In February 2017, Griffin commenced an action against Mr. Varouxakis for inducing or procuring breaches by the shipowner and manager of the settlement agreement. Griffin contended that it had lost the right to recover general average on a subrogated basis against the cargo interests by reason of the shipowner's failure to complete the voyage to be performed under the bill of lading contracts (the ‘Lost GA Claim’). In addition, the insurance company claimed that the shipowner received payment of US $1.6 million from the cargo interests and the vessel’s P&I club, for which it was obliged to account pursuant to the settlement agreement, but Mr. Varouxakis ensured that it failed to do so (the ‘Accounting Claim’).
The claim form was served on Mr. Varouxakis on 8 March 2017 and on 29 March he filed an acknowledgment of service indicating an intention to contest jurisdiction. On 25 April 2017, before any further steps were taken, the parties agreed a moratorium in relation to all litigation, terminable on 48 hours’ notice. Despite the moratorium being lifted in November 2017, nothing happened in the action for some time, until May 2018 when Griffin applied to enter judgment in default against Mr. Varouxakis. This lead to Mr. Varouxakis seeking an order that the court has no jurisdiction to try the claim against him. Griffin contended that his application was out of time, consequently he must be treated as having accepted the court’s jurisdiction. Mr. Varouxakis disputed this, but if necessary, along with the present application challenging the court’s jurisdiction, he sought relief from sanctions and an extension of time.

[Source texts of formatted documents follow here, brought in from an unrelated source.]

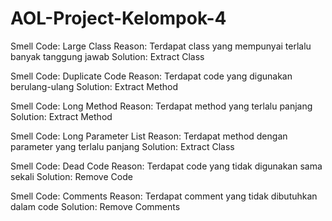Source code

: # AOL-Project-Kelompok-4

Smell Code: Large Class
Reason: Terdapat class yang mempunyai terlalu banyak tanggung jawab
Solution: Extract Class

Smell Code: Duplicate Code
Reason: Terdapat code yang digunakan berulang-ulang
Solution: Extract Method

Smell Code: Long Method
Reason: Terdapat method yang terlalu panjang
Solution: Extract Method

Smell Code: Long Parameter List
Reason: Terdapat method dengan parameter yang terlalu panjang
Solution: Extract Class

Smell Code: Dead Code
Reason: Terdapat code yang tidak digunakan sama sekali
Solution: Remove Code

Smell Code: Comments 
Reason: Terdapat comment yang tidak dibutuhkan dalam code
Solution: Remove Comments
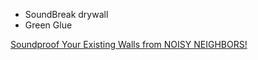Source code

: - SoundBreak drywall
- Green Glue

[Soundproof Your Existing Walls from NOISY NEIGHBORS!](https://youtu.be/qYV4_ZY9Btc)

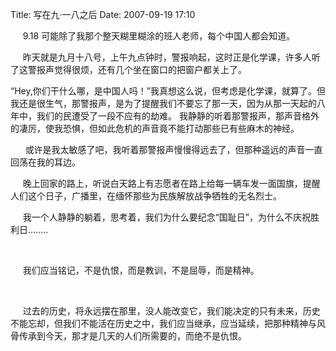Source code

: Title: 写在九·一八之后
Date: 2007-09-19 17:10

<p> </p> 
<p>&nbsp;&nbsp;&nbsp;&nbsp;&nbsp;9.18 可能除了我那个整天糊里糊涂的班人老师，每个中国人都会知道。</p> 
<p>&nbsp;&nbsp;&nbsp;&nbsp; 昨天就是九月十八号，上午九点钟时，警报响起，这时正是化学课，许多人听了这警报声觉得很烦，还有几个坐在窗口的把窗户都关上了。</p> 
<p> “Hey,你们干什么哪，是中国人吗！”我真想这么说，但考虑是化学课，就算了。但我还是很生气，那警报声，是为了提醒我们不要忘了那一天，因为从那一天起的八年中，我们的民遭受了一段不应有的劫难。&nbsp;我静静的听着那警报声，那声音格外的凄厉，使我恐惧，但如此危机的声音竟不能打动那些已有些麻木的神经。</p> 
<p>&nbsp;&nbsp;&nbsp;&nbsp;&nbsp; 或许是我太敏感了吧，我听着那警报声慢慢得远去了，但那种遥远的声音一直回荡在我的耳边。</p> 
<p>&nbsp;&nbsp;&nbsp;&nbsp; 晚上回家的路上，听说白天路上有志愿者在路上给每一辆车发一面国旗，提醒人们这个日子，广播里，在缅怀那些为民族解放战争牺牲的无名烈士。</p> 
<p>&nbsp;&nbsp;&nbsp;&nbsp; 我一个人静静的躺着，思考着，我们为什么要纪念“国耻日”，为什么不庆祝胜利日........</p> 
<p>&nbsp;&nbsp;&nbsp;&nbsp;</p> 
<p>&nbsp;&nbsp;&nbsp;&nbsp; 我们应当铭记，不是仇恨，而是教训，不是屈辱，而是精神。</p> 
<p>&nbsp;&nbsp;&nbsp;&nbsp;</p> 
<p>&nbsp;&nbsp;&nbsp;&nbsp; 过去的历史，将永远摆在那里，没人能改变它，我们能决定的只有未来，历史不能忘却，但我们不能活在历史之中，我们应当继承，应当延续，把那种精神与风骨传承到今天，那才是几天的人们所需要的，而绝不是仇恨。</p> 
<p>&nbsp;&nbsp;&nbsp;&nbsp;&nbsp;&nbsp;&nbsp;</p> 
<p> &nbsp;&nbsp;&nbsp;&nbsp;&nbsp;&nbsp;&nbsp;&nbsp;&nbsp;&nbsp;&nbsp;&nbsp;&nbsp;&nbsp;&nbsp;&nbsp;&nbsp;&nbsp;&nbsp;&nbsp;&nbsp;</p>

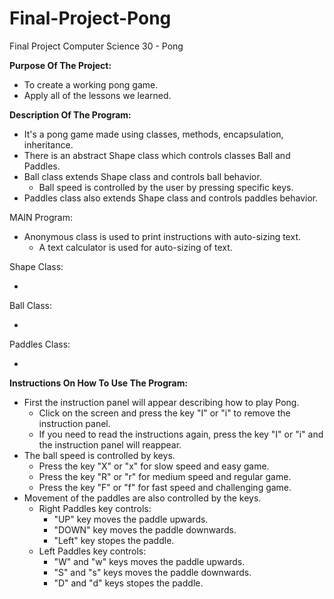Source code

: # Final-Project-Pong
Final Project Computer Science 30 - Pong

**Purpose Of The Project:**

- To create a working pong game.
- Apply all of the lessons we learned.

**Description Of The Program:**

- It's a pong game made using classes, methods, encapsulation, inheritance.
- There is an abstract Shape class which controls classes Ball and Paddles.
- Ball class extends Shape class and controls ball behavior.
    - Ball speed is controlled by the user by pressing specific keys.
- Paddles class also extends Shape class and controls paddles behavior.

MAIN Program:

- Anonymous class is used to print instructions with auto-sizing text.  
    - A text calculator is used for auto-sizing of text.

Shape Class:

-

Ball Class:

-

Paddles Class:

-

**Instructions On How To Use The Program:**

- First the instruction panel will appear describing how to play Pong.
    - Click on the screen and press the key "I" or "i" to remove the instruction panel.
    - If you need to read the instructions again, press the key "I" or "i" and the instruction panel will reappear.
- The ball speed is controlled by keys.
    - Press the key "X" or "x" for slow speed and easy game.
    - Press the key "R" or "r" for medium speed and regular game.
    - Press the key "F" or "f" for fast speed and challenging game.
- Movement of the paddles are also controlled by the keys.
    - Right Paddles key controls:
        - "UP" key moves the paddle upwards.
        - "DOWN" key moves the paddle downwards.
        - "Left" key stopes the paddle.
    - Left Paddles key controls:
        - "W" and "w" keys moves the paddle upwards.
        - "S" and "s" keys moves the paddle downwards.
        - "D" and "d" keys stopes the paddle.
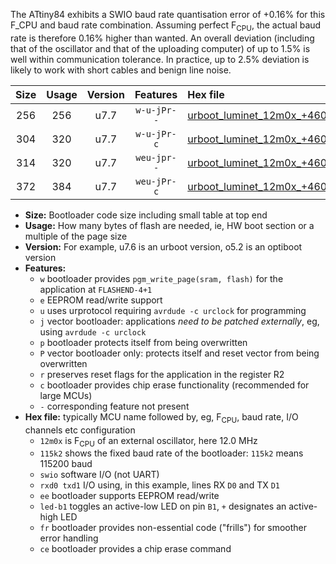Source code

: The ATtiny84 exhibits a SWIO baud rate quantisation error of +0.16% for this F_CPU and baud rate combination. Assuming perfect F<sub>CPU</sub>, the actual baud rate is therefore 0.16% higher than wanted. An overall deviation (including that of the oscillator and that of the uploading computer) of up to 1.5% is well within communication tolerance. In practice, up to 2.5% deviation is likely to work with short cables and benign line noise.

|Size|Usage|Version|Features|Hex file|
|:-:|:-:|:-:|:-:|:--|
|256|256|u7.7|`w-u-jPr--`|[urboot_luminet_12m0x_+460k8_swio_rxa3_txa2_led+a4.hex](https://raw.githubusercontent.com/stefanrueger/urboot.hex/main/boards/luminet/external_oscillator/fcpu_12m0x/br_+460k8/urboot_luminet_12m0x_+460k8_swio_rxa3_txa2_led+a4.hex)|
|304|320|u7.7|`w-u-jPr-c`|[urboot_luminet_12m0x_+460k8_swio_rxa3_txa2_led+a4_fr_ce.hex](https://raw.githubusercontent.com/stefanrueger/urboot.hex/main/boards/luminet/external_oscillator/fcpu_12m0x/br_+460k8/urboot_luminet_12m0x_+460k8_swio_rxa3_txa2_led+a4_fr_ce.hex)|
|314|320|u7.7|`weu-jpr--`|[urboot_luminet_12m0x_+460k8_swio_rxa3_txa2_ee_led+a4.hex](https://raw.githubusercontent.com/stefanrueger/urboot.hex/main/boards/luminet/external_oscillator/fcpu_12m0x/br_+460k8/urboot_luminet_12m0x_+460k8_swio_rxa3_txa2_ee_led+a4.hex)|
|372|384|u7.7|`weu-jPr-c`|[urboot_luminet_12m0x_+460k8_swio_rxa3_txa2_ee_led+a4_fr_ce.hex](https://raw.githubusercontent.com/stefanrueger/urboot.hex/main/boards/luminet/external_oscillator/fcpu_12m0x/br_+460k8/urboot_luminet_12m0x_+460k8_swio_rxa3_txa2_ee_led+a4_fr_ce.hex)|

- **Size:** Bootloader code size including small table at top end
- **Usage:** How many bytes of flash are needed, ie, HW boot section or a multiple of the page size
- **Version:** For example, u7.6 is an urboot version, o5.2 is an optiboot version
- **Features:**
  + `w` bootloader provides `pgm_write_page(sram, flash)` for the application at `FLASHEND-4+1`
  + `e` EEPROM read/write support
  + `u` uses urprotocol requiring `avrdude -c urclock` for programming
  + `j` vector bootloader: applications *need to be patched externally*, eg, using `avrdude -c urclock`
  + `p` bootloader protects itself from being overwritten
  + `P` vector bootloader only: protects itself and reset vector from being overwritten
  + `r` preserves reset flags for the application in the register R2
  + `c` bootloader provides chip erase functionality (recommended for large MCUs)
  + `-` corresponding feature not present
- **Hex file:** typically MCU name followed by, eg, F<sub>CPU</sub>, baud rate, I/O channels etc configuration
  + `12m0x` is F<sub>CPU</sub> of an external oscillator, here 12.0 MHz
  + `115k2` shows the fixed baud rate of the bootloader: `115k2` means 115200 baud
  + `swio` software I/O (not UART)
  + `rxd0 txd1` I/O using, in this example, lines RX `D0` and TX `D1`
  + `ee` bootloader supports EEPROM read/write
  + `led-b1` toggles an active-low LED on pin `B1`, `+` designates an active-high LED
  + `fr` bootloader provides non-essential code ("frills") for smoother error handling
  + `ce` bootloader provides a chip erase command
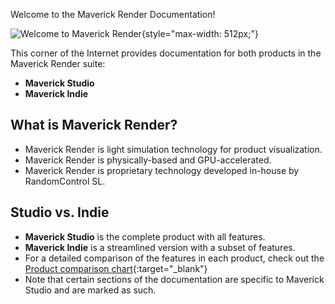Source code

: Welcome to the Maverick Render Documentation!

![Welcome to Maverick Render](index_welcome.png "Welcome to Maverick Render"){style="max-width: 512px;"}

This corner of the Internet provides documentation for both products in the Maverick Render suite:

- **Maverick Studio**
- **Maverick Indie**

## What is Maverick Render?

- Maverick Render is light simulation technology for product visualization.
- Maverick Render is physically-based and GPU-accelerated.
- Maverick Render is proprietary technology developed in-house by RandomControl SL.

## Studio vs. Indie

- **Maverick Studio** is the complete product with all features.
- **Maverick Indie** is a streamlined version with a subset of features.
- For a detailed comparison of the features in each product, check out the [Product comparison chart](https://maverickrender.com/studio-vs-indie/){:target="_blank"}
- Note that certain sections of the documentation are specific to Maverick Studio and are marked as such.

In his judgment, Mr. Justice Males addressed the following questions:
- Was the application submitted in time?
- Should there be relief from sanctions?
- Does the court have jurisdiction?
Taking each in turn, the judge found that upon filing an acknowledgement of service, Mr. Varouxakis had 28 days to make his application challenging the jurisdiction of the court. In the event that he failed to do so, he would be treated as having accepted the court’s jurisdiction under Civil Procedure Rule 11(5). The judge proceeded to consider the effect of the moratorium and noted that in the Commercial Court, parties have to notify the court of any agreed extension. It was held that the parties’ failure to notify the court meant that the moratorium was not effective and did not extend the time Mr. Varouxakis had to challenge jurisdiction. Mr. Varouxakis was therefore deemed to have accepted the jurisdiction of the court. Mr. Justice Males commented that even if the moratorium had been effective, the same result would have followed as time would have been extended but only for 28 days. The judge stressed the importance of the court retaining control of the proceedings and having at least ‘the opportunity to consider whether to override any agreement reached between the parties’.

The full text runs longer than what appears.